Most of the songs were all written at the same time, but there were a couple that are from the span of a year. There were multiple years between when I finished writing Alas where I wrote a bunch of songs that are not recorded now but might be recorded later. Then I thought, I like these three a lot and these will definitely be an album but I don’t want the rest of the songs on this album to be the ones I had previously written and ever since I’ve been on tour. I feel more connected with music in terms of all aspects of my life because I’m spending more time playing music than ever. I still have a lot of imposter syndrome and still feel so weird about everything but in the past, I kept thinking to myself, “Oh I’m not an artist, I don’t know what I’m feeling, and I don’t feel confident in myself,” Something clicked and I was like, “Shit, I’ve been doing this all this time. I’m a musician now, I should go write this next album.” I told myself that I’d write a song every day and really focus on it. Every time I felt inspired, I’d grab my guitar and just start writing. I came home last spring from tour and I was trying to get my shifts back from the restaurant that I worked at because when you come back from tour they don’t like to give you any shifts, but I was in a fucked up void where it was cold when I wrote this album. One song released in May, and the other came out in March, but the bulk of them were written in April and April sucks here. It’s cold and there’s garbage flying around everywhere that melted from under the snow so I was in a void of time and space and just sat in my room or outside playing guitar. That’s why it was different, because I didn’t know what to do with myself. 

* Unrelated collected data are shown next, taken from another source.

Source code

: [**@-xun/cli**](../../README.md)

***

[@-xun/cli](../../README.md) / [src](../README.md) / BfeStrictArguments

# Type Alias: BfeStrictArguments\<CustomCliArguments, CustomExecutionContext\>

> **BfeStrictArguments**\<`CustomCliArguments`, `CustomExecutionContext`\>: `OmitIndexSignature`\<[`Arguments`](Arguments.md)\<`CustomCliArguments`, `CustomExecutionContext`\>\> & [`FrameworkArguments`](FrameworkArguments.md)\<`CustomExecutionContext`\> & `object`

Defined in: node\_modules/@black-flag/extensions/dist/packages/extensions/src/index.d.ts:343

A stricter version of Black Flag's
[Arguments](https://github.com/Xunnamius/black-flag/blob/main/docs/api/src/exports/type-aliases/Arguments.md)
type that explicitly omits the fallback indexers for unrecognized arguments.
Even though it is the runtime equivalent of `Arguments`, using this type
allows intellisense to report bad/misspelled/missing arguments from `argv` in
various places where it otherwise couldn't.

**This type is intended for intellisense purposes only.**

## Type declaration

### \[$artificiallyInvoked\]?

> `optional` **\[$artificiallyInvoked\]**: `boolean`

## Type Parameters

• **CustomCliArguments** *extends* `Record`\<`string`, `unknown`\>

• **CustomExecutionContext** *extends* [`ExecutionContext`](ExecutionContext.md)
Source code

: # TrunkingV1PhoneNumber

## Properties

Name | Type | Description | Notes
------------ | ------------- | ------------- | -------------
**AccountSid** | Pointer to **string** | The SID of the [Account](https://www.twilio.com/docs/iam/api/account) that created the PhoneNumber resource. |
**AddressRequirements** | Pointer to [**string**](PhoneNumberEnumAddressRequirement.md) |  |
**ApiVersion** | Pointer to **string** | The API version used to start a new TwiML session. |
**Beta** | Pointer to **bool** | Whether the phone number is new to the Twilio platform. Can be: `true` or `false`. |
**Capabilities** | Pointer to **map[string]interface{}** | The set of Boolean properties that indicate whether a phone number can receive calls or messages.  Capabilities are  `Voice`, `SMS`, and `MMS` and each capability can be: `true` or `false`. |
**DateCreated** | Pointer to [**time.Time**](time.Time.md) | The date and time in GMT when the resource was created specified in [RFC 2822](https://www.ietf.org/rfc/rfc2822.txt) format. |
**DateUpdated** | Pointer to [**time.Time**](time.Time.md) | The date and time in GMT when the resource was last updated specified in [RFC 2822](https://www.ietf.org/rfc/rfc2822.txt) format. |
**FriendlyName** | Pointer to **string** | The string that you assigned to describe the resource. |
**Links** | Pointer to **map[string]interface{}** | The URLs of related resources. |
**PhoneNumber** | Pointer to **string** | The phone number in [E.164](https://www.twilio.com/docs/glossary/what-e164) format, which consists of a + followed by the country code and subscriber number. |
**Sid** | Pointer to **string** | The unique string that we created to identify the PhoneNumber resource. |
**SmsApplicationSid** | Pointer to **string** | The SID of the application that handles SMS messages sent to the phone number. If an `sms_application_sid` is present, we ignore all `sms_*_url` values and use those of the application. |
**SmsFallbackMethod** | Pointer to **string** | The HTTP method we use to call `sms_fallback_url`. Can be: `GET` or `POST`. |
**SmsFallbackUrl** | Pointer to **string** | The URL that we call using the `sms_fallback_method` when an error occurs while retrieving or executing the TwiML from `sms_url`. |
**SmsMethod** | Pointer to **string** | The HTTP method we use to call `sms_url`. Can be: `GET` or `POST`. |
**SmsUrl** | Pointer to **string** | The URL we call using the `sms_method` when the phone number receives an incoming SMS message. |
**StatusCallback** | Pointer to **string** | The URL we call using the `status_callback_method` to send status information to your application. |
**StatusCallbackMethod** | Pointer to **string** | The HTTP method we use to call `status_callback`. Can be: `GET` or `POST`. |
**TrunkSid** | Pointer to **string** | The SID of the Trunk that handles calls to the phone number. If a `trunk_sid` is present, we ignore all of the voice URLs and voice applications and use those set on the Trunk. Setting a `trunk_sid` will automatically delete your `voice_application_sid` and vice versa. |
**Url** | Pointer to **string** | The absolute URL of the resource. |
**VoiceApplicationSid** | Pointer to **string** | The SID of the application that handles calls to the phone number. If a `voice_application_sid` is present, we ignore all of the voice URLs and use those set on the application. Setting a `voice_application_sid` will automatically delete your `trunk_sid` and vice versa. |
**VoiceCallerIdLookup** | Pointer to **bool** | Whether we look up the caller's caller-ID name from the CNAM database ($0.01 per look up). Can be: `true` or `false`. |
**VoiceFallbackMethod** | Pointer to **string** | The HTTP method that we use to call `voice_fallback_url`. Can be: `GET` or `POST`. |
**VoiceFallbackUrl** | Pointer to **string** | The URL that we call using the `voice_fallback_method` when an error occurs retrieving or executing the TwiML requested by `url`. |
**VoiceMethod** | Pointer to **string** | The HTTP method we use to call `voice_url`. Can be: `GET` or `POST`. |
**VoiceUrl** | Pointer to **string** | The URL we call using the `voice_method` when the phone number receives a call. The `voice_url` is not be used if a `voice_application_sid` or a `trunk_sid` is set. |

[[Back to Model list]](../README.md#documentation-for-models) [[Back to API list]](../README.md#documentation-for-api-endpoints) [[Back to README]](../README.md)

Yeah, it’s actually funny because I didn’t call them that at first. It was just going to be part one and part two, but my manager knew I wrote one in the morning- well it was morning to me because I got back from tour, so really it was 1 PM, and then 1 AM. I wrote that one when I was really drunk and stoned walking home from the bar through the old north end of Burlington, where I’ve lived for like the last six, seven years, to Trash Mountain which is where I live. It looks like SimCity, it’s town, town, town and then my house and then the town ends. When you look out, it’s just darkness, but in the morning it’s beautiful too. The songs were me thinking about my time here at different times of day and different mindsets and in the end, I finished writing them in my yard, looking at Trash Mountain and then I came inside and recorded them so that’s the distinction. It’s also a bittersweet thing. I was journaling about this last night like, but my life is changing in so many ways. 

I love to doodle. I was doodling while I’m talking to you in the corner hahah but I’ve always played in so many bands. I’ve played bass and guitar and toured the country.I’m always down to play in people’s bands but no I’m not really good at any other mediums. I tried to take up knitting but I’m not very good at it haha.